Aishah Shahidah Simmons Biographical Sketch
Aishah Shahidah Simmons | Documentary Filmmaker | Lecturer | Activist Biographaphical Sketch
Aishah Shahidah Simmons is an award-winning African-American feminist lesbian independent documentary filmmaker, television and radio producer, published writer, international lecturer, and activist based in Philadelphia, PA.
For twenty-years, she has been both motivated and engaged as a cultural worker because she believes each one of us has the birth right to live in a world where oppression and exploitation based on gender, race/ethnicity, national origin/citizenship, sexual orientation, class, and/or religion of anyone is non-existent.

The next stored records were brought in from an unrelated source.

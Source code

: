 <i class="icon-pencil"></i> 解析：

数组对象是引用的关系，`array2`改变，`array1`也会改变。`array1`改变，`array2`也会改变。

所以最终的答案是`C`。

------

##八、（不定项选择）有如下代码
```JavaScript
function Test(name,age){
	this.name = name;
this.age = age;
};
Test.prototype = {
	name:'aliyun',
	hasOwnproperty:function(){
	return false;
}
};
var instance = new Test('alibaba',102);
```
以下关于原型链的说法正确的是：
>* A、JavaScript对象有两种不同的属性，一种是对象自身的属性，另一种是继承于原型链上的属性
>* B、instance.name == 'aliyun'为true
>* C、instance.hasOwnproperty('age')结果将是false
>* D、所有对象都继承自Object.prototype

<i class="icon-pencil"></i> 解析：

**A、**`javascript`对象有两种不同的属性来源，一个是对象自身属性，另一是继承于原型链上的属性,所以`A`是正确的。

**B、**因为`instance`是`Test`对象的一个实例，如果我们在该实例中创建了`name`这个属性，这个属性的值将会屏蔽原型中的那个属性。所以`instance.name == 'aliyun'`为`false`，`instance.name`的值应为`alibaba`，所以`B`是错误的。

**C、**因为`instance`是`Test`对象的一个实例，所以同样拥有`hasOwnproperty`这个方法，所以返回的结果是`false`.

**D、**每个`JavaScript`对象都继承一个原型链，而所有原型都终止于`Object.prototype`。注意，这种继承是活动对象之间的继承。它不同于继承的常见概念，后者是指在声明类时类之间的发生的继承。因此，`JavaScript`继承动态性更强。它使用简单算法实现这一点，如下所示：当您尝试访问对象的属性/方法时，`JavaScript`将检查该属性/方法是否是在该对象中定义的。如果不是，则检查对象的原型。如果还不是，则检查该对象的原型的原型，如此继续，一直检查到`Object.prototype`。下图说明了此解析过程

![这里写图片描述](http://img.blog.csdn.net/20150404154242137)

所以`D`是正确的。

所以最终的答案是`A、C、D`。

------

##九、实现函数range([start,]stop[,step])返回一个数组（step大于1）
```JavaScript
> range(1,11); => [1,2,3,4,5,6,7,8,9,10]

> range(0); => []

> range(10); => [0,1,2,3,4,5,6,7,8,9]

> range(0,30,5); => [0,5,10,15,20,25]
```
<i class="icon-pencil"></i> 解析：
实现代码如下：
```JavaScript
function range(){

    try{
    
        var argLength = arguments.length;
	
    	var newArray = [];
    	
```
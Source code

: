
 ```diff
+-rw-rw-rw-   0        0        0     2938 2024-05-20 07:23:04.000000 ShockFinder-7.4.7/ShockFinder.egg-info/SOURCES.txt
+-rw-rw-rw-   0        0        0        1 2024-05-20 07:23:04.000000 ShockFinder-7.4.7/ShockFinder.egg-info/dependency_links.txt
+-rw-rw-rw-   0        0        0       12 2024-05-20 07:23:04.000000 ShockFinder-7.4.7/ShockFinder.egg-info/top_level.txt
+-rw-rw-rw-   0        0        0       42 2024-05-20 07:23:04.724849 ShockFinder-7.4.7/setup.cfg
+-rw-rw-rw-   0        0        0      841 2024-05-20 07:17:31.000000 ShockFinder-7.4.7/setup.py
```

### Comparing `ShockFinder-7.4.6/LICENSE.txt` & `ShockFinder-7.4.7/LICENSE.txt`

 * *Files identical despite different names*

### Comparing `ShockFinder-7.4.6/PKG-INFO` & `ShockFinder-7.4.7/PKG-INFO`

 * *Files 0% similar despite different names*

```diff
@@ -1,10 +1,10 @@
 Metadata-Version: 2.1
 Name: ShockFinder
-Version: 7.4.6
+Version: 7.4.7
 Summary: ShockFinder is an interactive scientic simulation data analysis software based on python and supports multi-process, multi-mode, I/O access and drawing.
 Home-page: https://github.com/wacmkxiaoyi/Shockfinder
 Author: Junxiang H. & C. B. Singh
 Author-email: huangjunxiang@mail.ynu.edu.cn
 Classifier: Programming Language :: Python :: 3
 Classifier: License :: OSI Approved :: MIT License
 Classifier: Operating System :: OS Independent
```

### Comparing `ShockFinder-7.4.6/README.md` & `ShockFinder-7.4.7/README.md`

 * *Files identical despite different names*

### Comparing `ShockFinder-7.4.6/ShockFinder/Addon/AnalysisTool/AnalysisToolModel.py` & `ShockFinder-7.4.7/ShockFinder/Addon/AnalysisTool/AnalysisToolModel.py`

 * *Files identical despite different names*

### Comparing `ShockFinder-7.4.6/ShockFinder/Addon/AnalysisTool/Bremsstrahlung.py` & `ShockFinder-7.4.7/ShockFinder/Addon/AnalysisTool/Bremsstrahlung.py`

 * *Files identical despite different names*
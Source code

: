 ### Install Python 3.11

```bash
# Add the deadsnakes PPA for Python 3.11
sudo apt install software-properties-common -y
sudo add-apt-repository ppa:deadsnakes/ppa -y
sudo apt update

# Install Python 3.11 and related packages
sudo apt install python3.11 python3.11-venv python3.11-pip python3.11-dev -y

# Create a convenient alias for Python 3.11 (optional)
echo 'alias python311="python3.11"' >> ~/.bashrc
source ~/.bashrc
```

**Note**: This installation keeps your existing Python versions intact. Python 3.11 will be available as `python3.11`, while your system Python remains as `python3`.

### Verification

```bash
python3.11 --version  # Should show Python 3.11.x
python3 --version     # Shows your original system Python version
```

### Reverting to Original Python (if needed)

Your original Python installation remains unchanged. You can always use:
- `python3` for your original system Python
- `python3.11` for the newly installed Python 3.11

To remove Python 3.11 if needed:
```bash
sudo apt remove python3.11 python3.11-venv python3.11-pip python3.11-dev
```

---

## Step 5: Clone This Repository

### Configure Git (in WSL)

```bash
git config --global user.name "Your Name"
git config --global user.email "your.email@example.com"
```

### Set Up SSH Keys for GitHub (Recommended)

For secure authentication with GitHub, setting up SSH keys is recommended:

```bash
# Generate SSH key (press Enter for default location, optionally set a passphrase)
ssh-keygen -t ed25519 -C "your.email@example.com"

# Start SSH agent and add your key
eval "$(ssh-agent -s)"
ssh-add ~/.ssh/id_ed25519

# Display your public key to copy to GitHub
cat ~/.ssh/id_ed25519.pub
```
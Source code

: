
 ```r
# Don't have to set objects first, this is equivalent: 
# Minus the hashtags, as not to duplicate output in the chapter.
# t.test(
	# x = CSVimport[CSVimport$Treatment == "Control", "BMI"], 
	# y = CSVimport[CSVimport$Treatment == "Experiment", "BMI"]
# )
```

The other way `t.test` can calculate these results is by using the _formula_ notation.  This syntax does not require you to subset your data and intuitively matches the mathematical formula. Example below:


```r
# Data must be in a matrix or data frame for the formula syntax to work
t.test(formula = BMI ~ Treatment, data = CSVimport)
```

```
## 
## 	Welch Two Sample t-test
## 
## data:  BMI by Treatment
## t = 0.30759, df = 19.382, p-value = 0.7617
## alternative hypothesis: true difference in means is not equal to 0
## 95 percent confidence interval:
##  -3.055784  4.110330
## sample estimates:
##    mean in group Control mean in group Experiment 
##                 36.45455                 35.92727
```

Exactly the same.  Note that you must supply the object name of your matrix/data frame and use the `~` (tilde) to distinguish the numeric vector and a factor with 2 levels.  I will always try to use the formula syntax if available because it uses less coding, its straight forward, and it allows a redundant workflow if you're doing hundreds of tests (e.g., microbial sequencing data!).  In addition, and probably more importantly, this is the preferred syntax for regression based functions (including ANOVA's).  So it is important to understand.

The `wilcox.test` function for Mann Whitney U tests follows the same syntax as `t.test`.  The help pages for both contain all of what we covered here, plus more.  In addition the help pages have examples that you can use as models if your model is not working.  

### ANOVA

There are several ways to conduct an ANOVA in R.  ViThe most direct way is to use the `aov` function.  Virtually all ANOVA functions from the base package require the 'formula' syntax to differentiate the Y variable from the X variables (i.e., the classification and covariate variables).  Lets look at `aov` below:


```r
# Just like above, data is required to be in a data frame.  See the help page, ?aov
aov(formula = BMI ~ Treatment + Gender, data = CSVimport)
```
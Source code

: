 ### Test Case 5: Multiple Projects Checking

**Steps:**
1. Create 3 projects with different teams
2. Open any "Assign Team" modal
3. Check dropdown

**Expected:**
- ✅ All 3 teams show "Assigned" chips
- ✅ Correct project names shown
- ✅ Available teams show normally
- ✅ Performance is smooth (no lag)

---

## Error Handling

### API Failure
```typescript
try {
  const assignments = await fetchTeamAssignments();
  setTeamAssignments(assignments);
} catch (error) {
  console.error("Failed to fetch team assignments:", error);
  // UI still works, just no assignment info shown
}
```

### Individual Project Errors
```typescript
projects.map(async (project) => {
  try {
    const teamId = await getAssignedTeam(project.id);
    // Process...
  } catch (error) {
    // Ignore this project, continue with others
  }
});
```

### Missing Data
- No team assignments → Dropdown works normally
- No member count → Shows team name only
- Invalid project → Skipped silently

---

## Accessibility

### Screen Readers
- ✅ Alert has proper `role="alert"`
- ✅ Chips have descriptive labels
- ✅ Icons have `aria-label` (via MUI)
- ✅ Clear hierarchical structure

In 1992, Ms. Simmons founded AfroLez® Productions, an AfroLez®femcentric multimedia arts company committed to using the moving image, the written and spoken word to address those issues which have a negative impact on marginalized and disenfranchised people.
Coined in 1990 by Aishah, AfroLez®femcentric defines the culturally conscious role of Black women who identify as Afrocentric, lesbian, and feminist.
For three years she co-produced two monthly public television programs for a PBS affiliate in Philadelphia. Her internationally acclaimed short videos Silence…Broken and In My Father’s House, which were produced in 1993 and 1996, explore the issues of race, gender, homophobia, rape, and misogyny.
An incest and rape survivor, she spent eleven years, seven of which were full time, to produce write, and direct NO! The Rape Documentary. This award-winning, internationally-acclaimed, groundbreaking documentary explores the international reality of rape and other forms of sexual assault through the first person testimonies, scholarship, spirituality, activism and cultural work of African-Americans. NO! also explores how rape is used as a weapon of homophobia.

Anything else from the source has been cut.